- Material for this exercise -

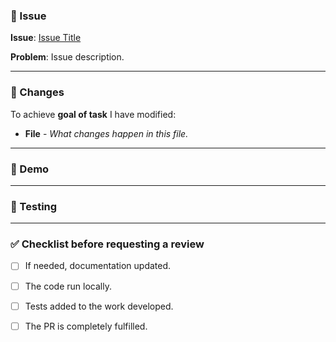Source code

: ### 📄 Issue
[Please add]: <> (Specify the principal issue to create this PR.)

__Issue__: [Issue Title](link_to_issue)

__Problem__: Issue description.

---

### 📝 Changes
 [Please add]: <> (Specify all the changes you have made to the codebase and why.)
To achieve __goal of task__ I have modified: 
  - __File__ - _What changes happen in this file._

---

### 📸 Demo
 [Please add]: <> (If applicable, add screenshots to help explain your problem.) 

---
 
### 🧪 Testing 
 [Please add]: <> (Please briefly describe the tests that you ran to verify your changes.)

---

### ✅ Checklist before requesting a review 

- [ ] If needed, documentation updated.
- [ ] The code run locally.
- [ ] Tests added to the work developed.
- [ ] The PR is completely fulfilled.
 
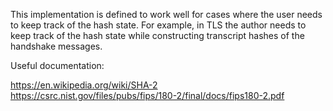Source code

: This implementation is defined to work well for cases where the user needs to keep track of the hash state.
For example, in TLS the author needs to keep track of the hash state while constructing transcript hashes
of the handshake messages.

Useful documentation:

https://en.wikipedia.org/wiki/SHA-2
https://csrc.nist.gov/files/pubs/fips/180-2/final/docs/fips180-2.pdf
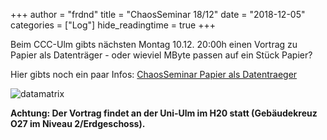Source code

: +++
author = "frdnd"
title = "ChaosSeminar 18/12"
date = "2018-12-05"
categories = ["Log"]
hide_readingtime = true
+++

Beim CCC-Ulm gibts nächsten Montag 10.12. 20:00h einen Vortrag zu Papier als Datenträger - oder wieviel MByte passen auf ein Stück Papier?

Hier gibts noch ein paar Infos: [ChaosSeminar Papier als Datentraeger](https://ulm.ccc.de/ChaosSeminar/2018/12_Papier_als_Datentraeger)

![datamatrix](/post/post_2018-12-05/datamatrix.jpg)

**Achtung: Der Vortrag findet an der Uni-Ulm im H20 statt (Gebäudekreuz O27 im Niveau 2/Erdgeschoss).**





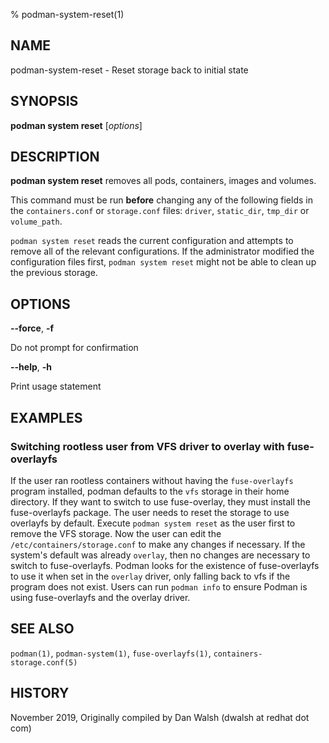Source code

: % podman-system-reset(1)

## NAME
podman\-system\-reset - Reset storage back to initial state

## SYNOPSIS
**podman system reset** [*options*]

## DESCRIPTION
**podman system reset** removes all pods, containers, images and volumes.

This command must be run **before** changing any of the following fields in the
`containers.conf` or `storage.conf` files: `driver`, `static_dir`, `tmp_dir`
or `volume_path`.

`podman system reset` reads the current configuration and attempts to remove all
of the relevant configurations. If the administrator modified the configuration files first,
`podman system reset` might not be able to clean up the previous storage.

## OPTIONS
**--force**, **-f**

Do not prompt for confirmation

**--help**, **-h**

Print usage statement

## EXAMPLES

### Switching rootless user from VFS driver to overlay with fuse-overlayfs

If the user ran rootless containers without having the `fuse-overlayfs` program
installed, podman defaults to the `vfs` storage in their home directory. If they
want to switch to use fuse-overlay, they must install the fuse-overlayfs
package. The user needs to reset the storage to use overlayfs by default.
Execute `podman system reset` as the user first to remove the VFS storage. Now
the user can edit the `/etc/containers/storage.conf` to make any changes if
necessary. If the system's default was already `overlay`, then no changes are
necessary to switch to fuse-overlayfs. Podman looks for the existence of
fuse-overlayfs to use it when set in the `overlay` driver, only falling back to vfs
if the program does not exist. Users can run `podman info` to ensure Podman is
using fuse-overlayfs and the overlay driver.

## SEE ALSO
`podman(1)`, `podman-system(1)`, `fuse-overlayfs(1)`, `containers-storage.conf(5)`

## HISTORY
November 2019, Originally compiled by Dan Walsh (dwalsh at redhat dot com)
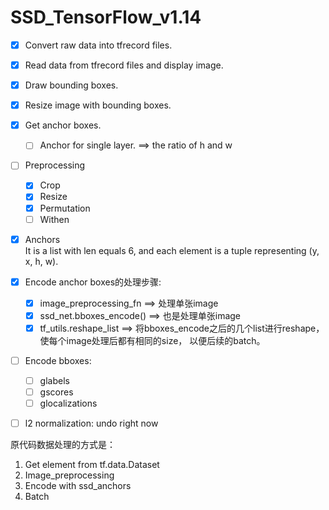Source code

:# SSD_TensorFlow_v1.14

- [x] Convert raw data into tfrecord files.
- [x] Read data from tfrecord files and display image.
- [x] Draw bounding boxes.
- [x] Resize image with bounding boxes.
- [x] Get anchor boxes.
    - [ ] Anchor for single layer. ==> the ratio of h and w
- [ ] Preprocessing
    - [x] Crop
    - [x] Resize
    - [x] Permutation
    - [ ] Withen

- [x] Anchors   <br/> 
    It is a list with len equals 6, and each element is a tuple representing (y, x, h, w).

- [x] Encode anchor boxes的处理步骤:
    - [x] image_preprocessing_fn ==> 处理单张image
    - [x] ssd_net.bboxes_encode()   ==> 也是处理单张image
    - [x] tf_utils.reshape_list ==> 将bboxes_encode之后的几个list进行reshape，
    使每个image处理后都有相同的size， 以便后续的batch。
    
- [ ] Encode bboxes:
    - [ ] glabels
    - [ ] gscores
    - [ ] glocalizations

- [ ] l2 normalization: undo right now

原代码数据处理的方式是：
1. Get element from tf.data.Dataset
2. Image_preprocessing
3. Encode with ssd_anchors
4. Batch




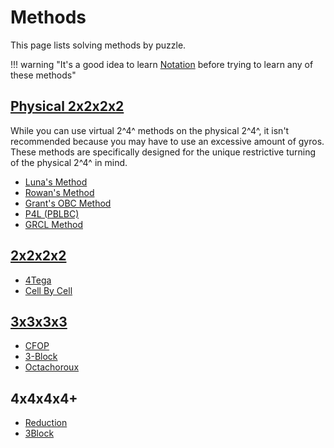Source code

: # Methods

This page lists solving methods by puzzle.

!!! warning "It's a good idea to learn [Notation](/notation) before trying to learn any of these methods"

## [Physical 2x2x2x2](/puzzles/physical/2x2x2x2)

While you can use virtual 2^4^ methods on the physical 2^4^, it isn't recommended because you may have to use an excessive amount of gyros. These methods are specifically designed for the unique restrictive turning of the physical 2^4^ in mind.

- [Luna's Method](/methods/2x2x2x2-physical/luna)
- [Rowan's Method](/methods/2x2x2x2-physical/rowan)
- [Grant's OBC Method](/methods/2x2x2x2-physical/grant)
- [P4L (PBLBC)](/methods/2x2x2x2-physical/p4l)
- [GRCL Method](/methods/2x2x2x2-physical/grcl)

## [2x2x2x2](/puzzles/2x2x2x2)

- [4Tega](/methods/2x2x2x2/4tega)
- [Cell By Cell](/methods/2x2x2x2/cell-by-cell)

## [3x3x3x3](/puzzles/3x3x3x3)

- [CFOP](/methods/3x3x3x3/cfop)
- [3-Block](/methods/3x3x3x3/3block)
- [Octachoroux](/methods/3x3x3x3/octachoroux)

## 4x4x4x4+

- [Reduction](/methods/big-cube-reduction)
- [3Block](/methods/3x3x3x3/3block/#big-cubes)

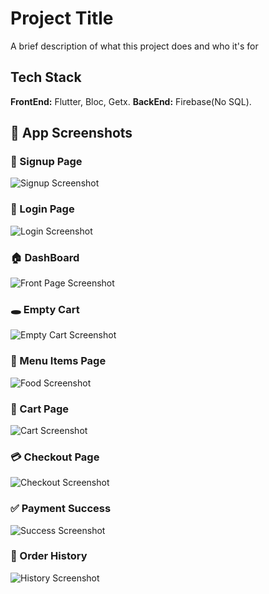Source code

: 
# Project Title

A brief description of what this project does and who it's for


## Tech Stack

**FrontEnd:** Flutter, Bloc, Getx.
**BackEnd:** Firebase(No SQL).


## 📸 App Screenshots

### 📝 Signup Page
![Signup Screenshot](screenshots/signup.jpg)

### 🔐 Login Page
![Login Screenshot](screenshots/login.jpg)

### 🏠 DashBoard 
![Front Page Screenshot](screenshots/frontpage.jpg)

### 🕳️ Empty Cart
![Empty Cart Screenshot](screenshots/emptyCart.jpg)

### 🍔 Menu Items Page
![Food Screenshot](screenshots/food.jpg)

### 🛒 Cart Page
![Cart Screenshot](screenshots/cart.jpg)

### 💳 Checkout Page
![Checkout Screenshot](screenshots/checkout.jpg)


### ✅ Payment Success 
![Success Screenshot](screenshots/Success.jpg)


### 📜 Order History
![History Screenshot](screenshots/history.jpg)



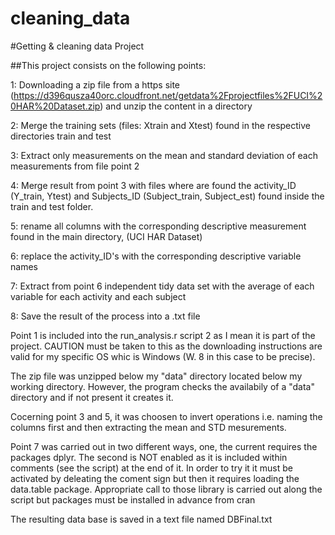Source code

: # cleaning_data


#Getting & cleaning data Project

##This project consists on the following points:

1:  Downloading a zip file from a https site
 (https://d396qusza40orc.cloudfront.net/getdata%2Fprojectfiles%2FUCI%20HAR%20Dataset.zip)
  and unzip the content in a directory
 
2: Merge the training sets (files: Xtrain and Xtest) found in the respective directories  train and test

3: Extract only measurements on the mean and standard deviation of each measurements from file point 2

4: Merge result from point 3 with files where are found the activity_ID (Y_train, Ytest) and Subjects_ID 
   (Subject_train, Subject_est) found inside the train and test folder.     

5: rename all columns with the corresponding descriptive measurement found in the main directory, (UCI HAR Dataset) 

6: replace the activity_ID's with the corresponding descriptive variable names

7: Extract from point 6 independent tidy data set with the average of each variable for each activity and each subject

8: Save the result of the process into a .txt file
  
 Point 1 is included into the run_analysis.r script 2 as I mean it is part of the project. CAUTION must be taken to    this as the downloading instructions are valid for my specific OS whic is Windows (W. 8 in this case to be precise).
   
 The zip file was unzipped below my "data" directory located below my working directory. However, the program checks   the availabily of a "data" directory and if not present it creates it.

 Cocerning point 3 and 5, it was choosen to invert operations i.e. naming the columns first and then extracting the 
 mean and STD mesurements.  
    
Point 7 was carried out in two different ways, one, the current requires the packages dplyr. The second is NOT enabled  as it is included within comments (see the script) at the end of it. In order to try it it must be activated by    deleating the coment sign but then it requires loading the data.table package. Appropriate call to those library is carried out along the script but packages must be installed in  advance from cran
    
The resulting data base is saved in a text file named DBFinal.txt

- Aim of the task -
The lines holding the word "each" are the answer. Find them in the entries and copy them.

- Exercise result -
    It is a list with len equals 6, and each element is a tuple representing (y, x, h, w).
3: Extract only measurements on the mean and standard deviation of each measurements from file point 2
7: Extract from point 6 independent tidy data set with the average of each variable for each activity and each subject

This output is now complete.